_Instructions to follow_
Say how many lines in the entries hold the word "tussen", and reply with that number only.

_Excerpted data_
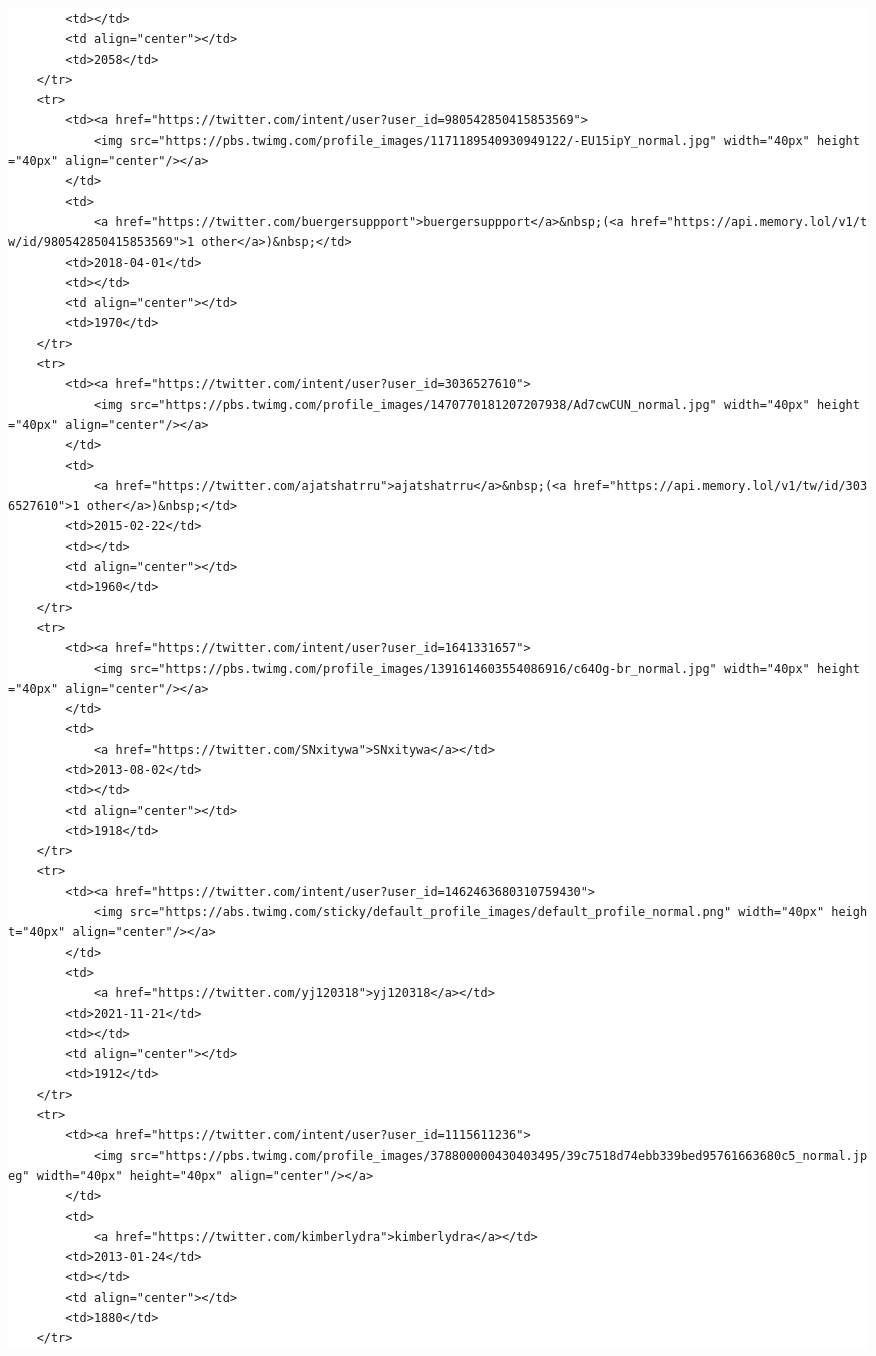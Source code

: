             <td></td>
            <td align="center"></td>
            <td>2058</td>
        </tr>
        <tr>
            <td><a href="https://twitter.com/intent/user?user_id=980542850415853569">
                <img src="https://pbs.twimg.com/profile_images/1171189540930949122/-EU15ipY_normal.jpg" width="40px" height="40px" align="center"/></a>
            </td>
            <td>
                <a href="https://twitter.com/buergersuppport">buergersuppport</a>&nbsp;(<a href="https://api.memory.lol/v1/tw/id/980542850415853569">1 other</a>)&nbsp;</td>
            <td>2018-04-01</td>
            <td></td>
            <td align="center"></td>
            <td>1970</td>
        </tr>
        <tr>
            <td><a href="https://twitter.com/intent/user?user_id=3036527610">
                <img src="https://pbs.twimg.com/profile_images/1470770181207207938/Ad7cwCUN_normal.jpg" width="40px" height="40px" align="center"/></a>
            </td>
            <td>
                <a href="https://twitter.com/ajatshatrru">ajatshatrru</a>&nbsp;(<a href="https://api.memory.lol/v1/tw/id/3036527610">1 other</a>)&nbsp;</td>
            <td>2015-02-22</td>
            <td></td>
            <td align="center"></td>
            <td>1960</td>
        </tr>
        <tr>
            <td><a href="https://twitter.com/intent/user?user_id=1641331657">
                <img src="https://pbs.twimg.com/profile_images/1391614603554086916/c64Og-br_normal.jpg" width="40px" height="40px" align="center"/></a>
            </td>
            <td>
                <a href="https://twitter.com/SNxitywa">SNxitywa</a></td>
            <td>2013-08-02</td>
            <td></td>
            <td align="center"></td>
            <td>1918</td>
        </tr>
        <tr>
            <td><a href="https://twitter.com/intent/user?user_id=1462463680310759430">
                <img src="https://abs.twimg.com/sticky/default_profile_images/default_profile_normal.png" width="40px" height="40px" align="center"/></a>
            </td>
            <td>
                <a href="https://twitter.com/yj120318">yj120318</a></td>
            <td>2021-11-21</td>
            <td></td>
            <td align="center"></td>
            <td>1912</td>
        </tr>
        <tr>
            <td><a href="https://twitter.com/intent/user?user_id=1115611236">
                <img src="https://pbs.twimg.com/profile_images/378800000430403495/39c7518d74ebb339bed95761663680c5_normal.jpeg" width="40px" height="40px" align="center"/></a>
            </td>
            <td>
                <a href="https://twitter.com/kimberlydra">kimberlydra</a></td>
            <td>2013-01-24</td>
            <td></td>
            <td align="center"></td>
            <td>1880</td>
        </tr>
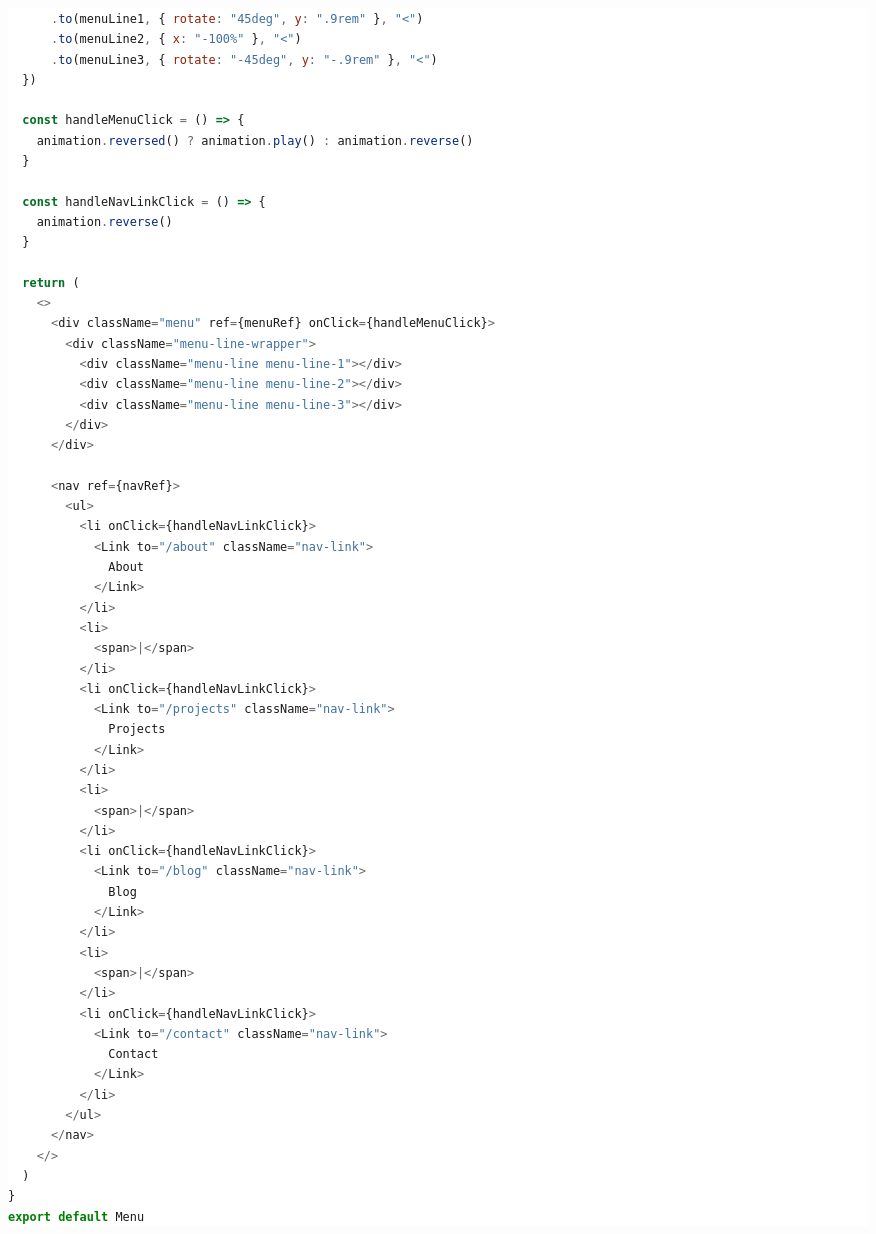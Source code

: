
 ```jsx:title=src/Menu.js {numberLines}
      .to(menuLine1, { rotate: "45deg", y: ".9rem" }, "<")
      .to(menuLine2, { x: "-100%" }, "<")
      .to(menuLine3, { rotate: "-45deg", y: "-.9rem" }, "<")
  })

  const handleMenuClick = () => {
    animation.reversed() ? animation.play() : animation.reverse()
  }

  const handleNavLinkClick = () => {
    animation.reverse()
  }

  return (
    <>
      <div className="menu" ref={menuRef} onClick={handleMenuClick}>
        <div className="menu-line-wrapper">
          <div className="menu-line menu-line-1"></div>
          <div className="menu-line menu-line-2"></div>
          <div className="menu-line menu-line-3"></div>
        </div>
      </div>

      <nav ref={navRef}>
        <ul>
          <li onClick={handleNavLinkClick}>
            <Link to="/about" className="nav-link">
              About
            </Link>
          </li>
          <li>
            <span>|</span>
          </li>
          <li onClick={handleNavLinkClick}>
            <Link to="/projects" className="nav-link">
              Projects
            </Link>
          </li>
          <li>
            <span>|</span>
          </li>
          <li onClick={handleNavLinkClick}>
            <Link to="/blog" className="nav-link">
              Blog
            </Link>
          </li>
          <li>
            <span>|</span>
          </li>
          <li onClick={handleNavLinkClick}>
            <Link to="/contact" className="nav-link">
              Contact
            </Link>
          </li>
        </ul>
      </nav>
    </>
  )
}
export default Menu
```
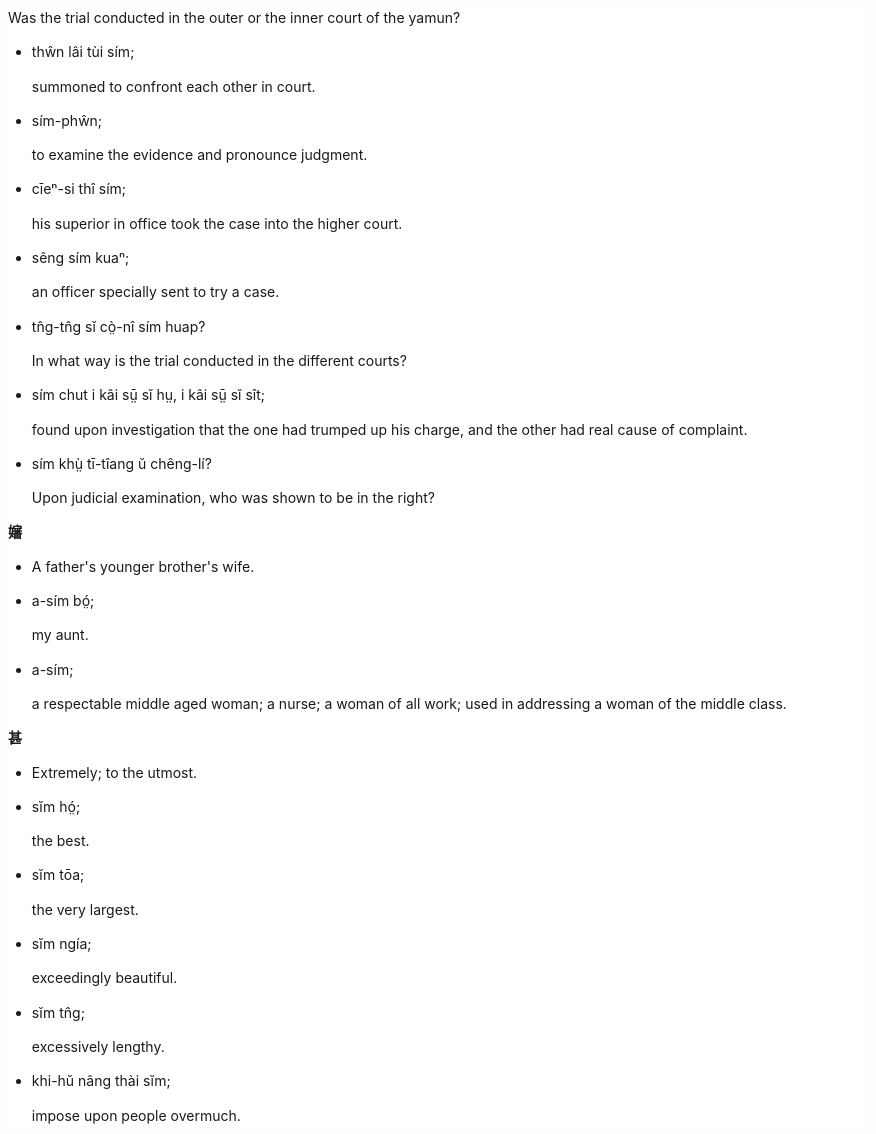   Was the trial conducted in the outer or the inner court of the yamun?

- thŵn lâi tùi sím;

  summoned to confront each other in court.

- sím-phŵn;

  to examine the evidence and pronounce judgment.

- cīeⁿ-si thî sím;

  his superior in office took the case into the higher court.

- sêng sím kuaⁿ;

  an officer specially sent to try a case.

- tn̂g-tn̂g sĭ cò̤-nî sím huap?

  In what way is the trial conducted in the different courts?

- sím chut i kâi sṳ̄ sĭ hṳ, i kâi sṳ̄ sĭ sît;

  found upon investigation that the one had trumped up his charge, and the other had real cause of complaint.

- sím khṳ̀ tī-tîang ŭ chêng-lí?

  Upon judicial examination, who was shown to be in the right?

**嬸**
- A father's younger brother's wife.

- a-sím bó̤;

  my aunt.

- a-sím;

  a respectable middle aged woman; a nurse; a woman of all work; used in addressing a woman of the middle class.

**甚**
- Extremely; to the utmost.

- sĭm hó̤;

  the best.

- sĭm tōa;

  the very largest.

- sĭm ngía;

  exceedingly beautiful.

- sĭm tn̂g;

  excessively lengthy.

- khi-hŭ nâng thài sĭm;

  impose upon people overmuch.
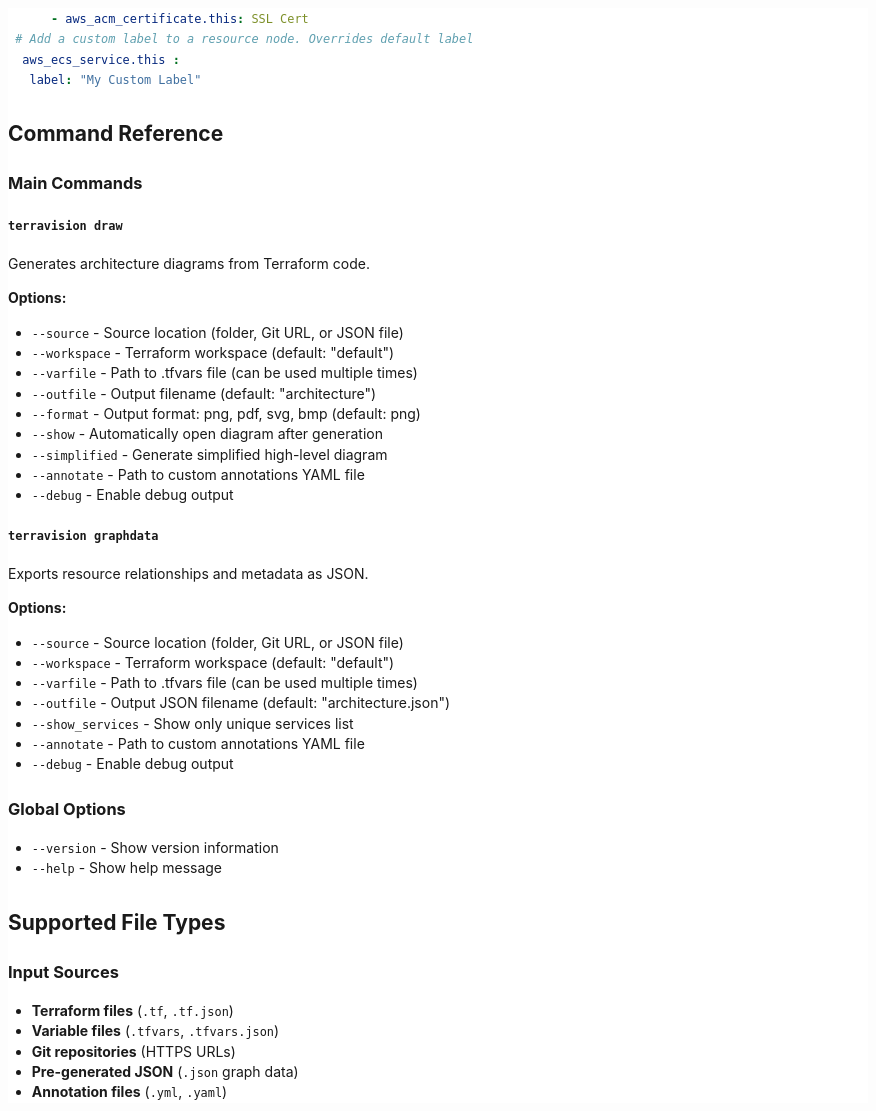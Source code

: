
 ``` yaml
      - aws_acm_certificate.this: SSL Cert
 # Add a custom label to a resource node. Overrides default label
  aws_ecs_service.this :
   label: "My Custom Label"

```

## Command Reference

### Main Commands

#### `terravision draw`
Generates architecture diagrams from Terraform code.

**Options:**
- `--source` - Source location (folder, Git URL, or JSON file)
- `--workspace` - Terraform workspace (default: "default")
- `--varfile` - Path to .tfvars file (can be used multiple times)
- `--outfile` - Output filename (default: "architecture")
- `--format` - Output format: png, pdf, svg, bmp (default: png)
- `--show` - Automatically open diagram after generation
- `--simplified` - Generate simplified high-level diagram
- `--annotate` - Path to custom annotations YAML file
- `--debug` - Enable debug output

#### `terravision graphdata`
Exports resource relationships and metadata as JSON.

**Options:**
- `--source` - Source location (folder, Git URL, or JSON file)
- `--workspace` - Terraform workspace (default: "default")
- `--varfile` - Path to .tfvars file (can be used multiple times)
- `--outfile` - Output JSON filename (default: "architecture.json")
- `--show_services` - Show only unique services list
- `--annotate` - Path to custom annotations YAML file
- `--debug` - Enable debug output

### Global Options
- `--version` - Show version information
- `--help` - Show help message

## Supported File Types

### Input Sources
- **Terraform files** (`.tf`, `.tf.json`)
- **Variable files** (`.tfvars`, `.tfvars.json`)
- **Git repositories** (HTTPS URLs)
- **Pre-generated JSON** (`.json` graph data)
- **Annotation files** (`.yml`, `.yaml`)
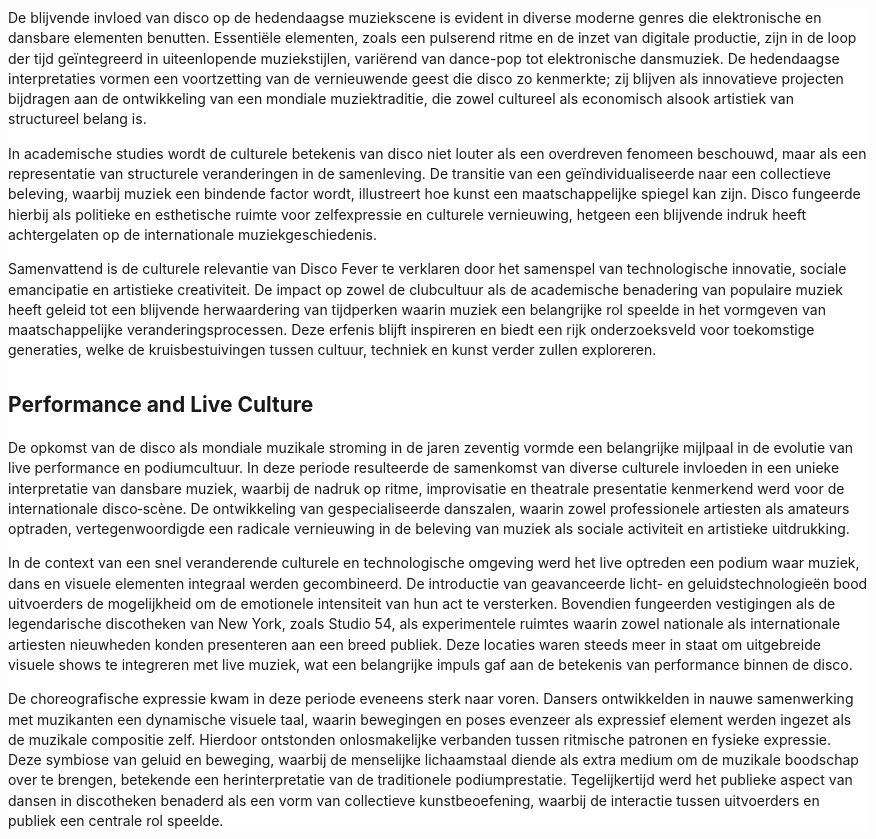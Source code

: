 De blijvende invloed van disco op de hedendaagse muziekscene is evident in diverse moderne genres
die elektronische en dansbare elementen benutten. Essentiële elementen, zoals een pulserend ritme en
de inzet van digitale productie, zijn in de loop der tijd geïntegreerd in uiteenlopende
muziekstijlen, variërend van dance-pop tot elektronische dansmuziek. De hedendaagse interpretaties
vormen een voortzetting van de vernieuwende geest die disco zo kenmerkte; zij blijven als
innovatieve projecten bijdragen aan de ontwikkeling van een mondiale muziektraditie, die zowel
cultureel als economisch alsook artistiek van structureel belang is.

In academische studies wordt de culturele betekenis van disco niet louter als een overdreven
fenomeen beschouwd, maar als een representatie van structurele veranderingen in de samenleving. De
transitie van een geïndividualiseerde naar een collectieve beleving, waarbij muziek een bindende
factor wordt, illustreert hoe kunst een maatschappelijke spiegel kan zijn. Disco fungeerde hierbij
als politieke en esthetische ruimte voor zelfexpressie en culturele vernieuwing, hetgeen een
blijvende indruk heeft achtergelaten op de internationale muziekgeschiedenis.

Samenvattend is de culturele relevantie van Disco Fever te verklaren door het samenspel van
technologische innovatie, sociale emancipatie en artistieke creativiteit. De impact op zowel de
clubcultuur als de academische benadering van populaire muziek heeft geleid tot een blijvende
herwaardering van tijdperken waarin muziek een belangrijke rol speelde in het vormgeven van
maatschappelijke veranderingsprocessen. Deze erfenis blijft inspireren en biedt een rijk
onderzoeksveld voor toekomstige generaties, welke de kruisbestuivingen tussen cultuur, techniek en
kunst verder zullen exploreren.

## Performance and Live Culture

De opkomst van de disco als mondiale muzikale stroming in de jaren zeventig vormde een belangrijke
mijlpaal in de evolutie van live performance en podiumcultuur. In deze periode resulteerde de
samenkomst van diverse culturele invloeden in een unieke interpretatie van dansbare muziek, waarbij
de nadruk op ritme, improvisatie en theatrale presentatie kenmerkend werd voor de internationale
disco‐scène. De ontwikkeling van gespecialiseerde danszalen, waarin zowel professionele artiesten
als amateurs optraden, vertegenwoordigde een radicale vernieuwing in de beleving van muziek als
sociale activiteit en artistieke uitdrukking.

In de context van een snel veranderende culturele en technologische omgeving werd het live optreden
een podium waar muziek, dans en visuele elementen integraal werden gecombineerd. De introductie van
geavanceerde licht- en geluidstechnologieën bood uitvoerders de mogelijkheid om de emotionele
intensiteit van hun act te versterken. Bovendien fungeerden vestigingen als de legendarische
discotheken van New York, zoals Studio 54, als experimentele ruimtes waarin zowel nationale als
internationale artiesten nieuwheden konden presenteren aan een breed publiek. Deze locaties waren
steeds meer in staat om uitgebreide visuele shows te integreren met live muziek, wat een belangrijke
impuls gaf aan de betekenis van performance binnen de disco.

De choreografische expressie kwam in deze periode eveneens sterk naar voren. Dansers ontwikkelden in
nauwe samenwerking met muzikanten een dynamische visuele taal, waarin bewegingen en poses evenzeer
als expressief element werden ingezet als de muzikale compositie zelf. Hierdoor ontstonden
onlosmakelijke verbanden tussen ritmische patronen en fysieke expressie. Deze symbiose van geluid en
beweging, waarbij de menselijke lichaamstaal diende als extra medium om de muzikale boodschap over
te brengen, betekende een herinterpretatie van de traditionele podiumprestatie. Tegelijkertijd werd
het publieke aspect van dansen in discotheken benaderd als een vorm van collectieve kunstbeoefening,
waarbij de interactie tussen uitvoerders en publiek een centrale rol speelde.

_Result_
3